India had an unusually hot month in March, which caused the yield of wheat crops to drop. This also made prices go up. Turkey has started using private electronic mandi to buy wheat.
Last week, sources in the ministry said that Turkey agreed to buy Indian wheat. A group from the Agricultural and Processed Food Products Export Development Authority (APEDA) went to the country to help with the process.
After this, the electronic mandi AgriBazaar got a confirmed order for about ₹125 crore worth of wheat from Turkey, which is about 50,000 metric tonnes.
‘Due to a confidentiality clause, we can’t tell you who the buyer and seller are. Similar requests are coming in from Egypt, Indonesia, and other countries in the Middle East, and they are being worked out on our e-platform ‘Amith Agarwal, the CEO of AgriBazaar, said this.

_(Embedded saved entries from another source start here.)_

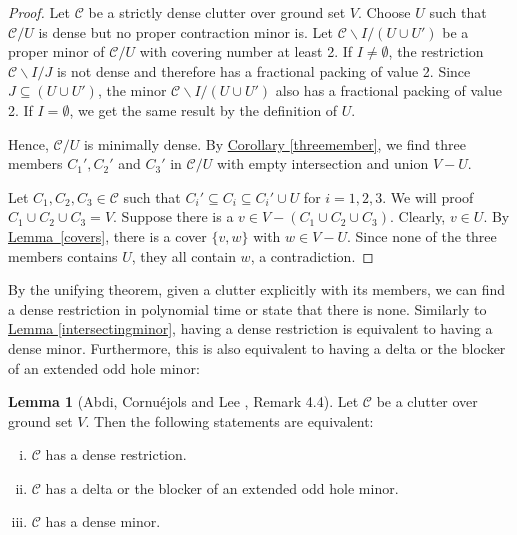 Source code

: \documentclass[a4paper, 12pt]{scrbook}
\theoremstyle{definition}
\newtheorem{lemma}[theorem]{Lemma}
\begin{document}
   \begin{proof}
       Let $\mathcal{C}$ be a strictly dense clutter over ground set $V$.
       Choose $U$ such that $\mathcal{C} / U$ is dense but no proper contraction minor is.
       Let $\mathcal{C} \backslash I / (U \cup U')$ be a proper minor of $\mathcal{C} /U$ with covering number at least 2.
       If $I \neq \emptyset$, the restriction $\mathcal{C} \backslash I / J$ is not dense and therefore has a fractional packing of value 2.
       Since $J \subseteq (U \cup U')$, the minor $\mathcal{C} \backslash I / (U \cup U')$ also has a fractional packing of value 2.
       If $I=\emptyset$, we get the same result by the definition of $U$.

       Hence, $\mathcal{C}/U$ is minimally dense.
       By \hyperref[threemember]{Corollary \ref*{threemember}}, we find three members $C_1', C_2'$ and $C_3'$ in $\mathcal{C}/U$ with empty intersection and union $V - U$.

       Let $C_1, C_2, C_3 \in \mathcal{C}$ such that $C_i' \subseteq C_i \subseteq C_i' \cup U$ for $i=1,2,3$.
       We will proof $C_1 \cup C_2 \cup C_3 = V$.
       Suppose there is a $v \in V-(C_1 \cup C_2 \cup C_3)$.
       Clearly, $v \in U$.
       By \hyperref[covers]{Lemma~\ref*{covers}}, there is a cover $\{v,w\}$ with $w \in V-U$.
       Since none of the three members contains $U$, they all contain $w$, a contradiction.
   \end{proof}

   By the unifying theorem, given a clutter explicitly with its members, we can find a dense restriction in polynomial time or state that there is none. Similarly to \hyperref[intersectingminor]{Lemma \ref*{intersectingminor}}, having a dense restriction is equivalent to having a dense minor. Furthermore, this is also equivalent to having a delta or the blocker of an extended odd hole minor:
   \begin{lemma}[Abdi, Cornuéjols and Lee \cite{restrictions}, Remark 4.4]
       Let $\mathcal{C}$ be a clutter over ground set $V$. Then the following statements are equivalent:
       \leavevmode
       \begin{enumerate}[(i)]
           \item $\mathcal{C}$ has a dense restriction.
           \item $\mathcal{C}$ has a delta or the blocker of an extended odd hole minor.
           \item $\mathcal{C}$ has a dense minor.
       \end{enumerate}
   \end{lemma}
\end{document}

Sudhanshu Pandey, secretary at the Ministry of Consumer Affairs, Food and Public Distribution, said last week at a briefing that several countries have given India access to their markets because of what the government has done.
Egypt, Israel, Oman, Nigeria, and South Africa are just some of the countries that have already asked India to sell them wheat.
In 2021-22, India exported 7.215 MT of wheat, up from 2.155 MT in the previous fiscal year. It is expected to grow more, and 4MT has already been contracted for the first quarter of FY 23.
But the production estimate has been cut from 111.3 million tonnes to 105 million tonnes, and the government now thinks it will only be able to get 44.4 million tonnes, which is half of what it thought it would get before.
Mid-March saw a sharp and sudden rise in temperature, which hurt the crop yield in the second-largest producer of grain in the world. India is the second-largest rice and wheat producer in the world.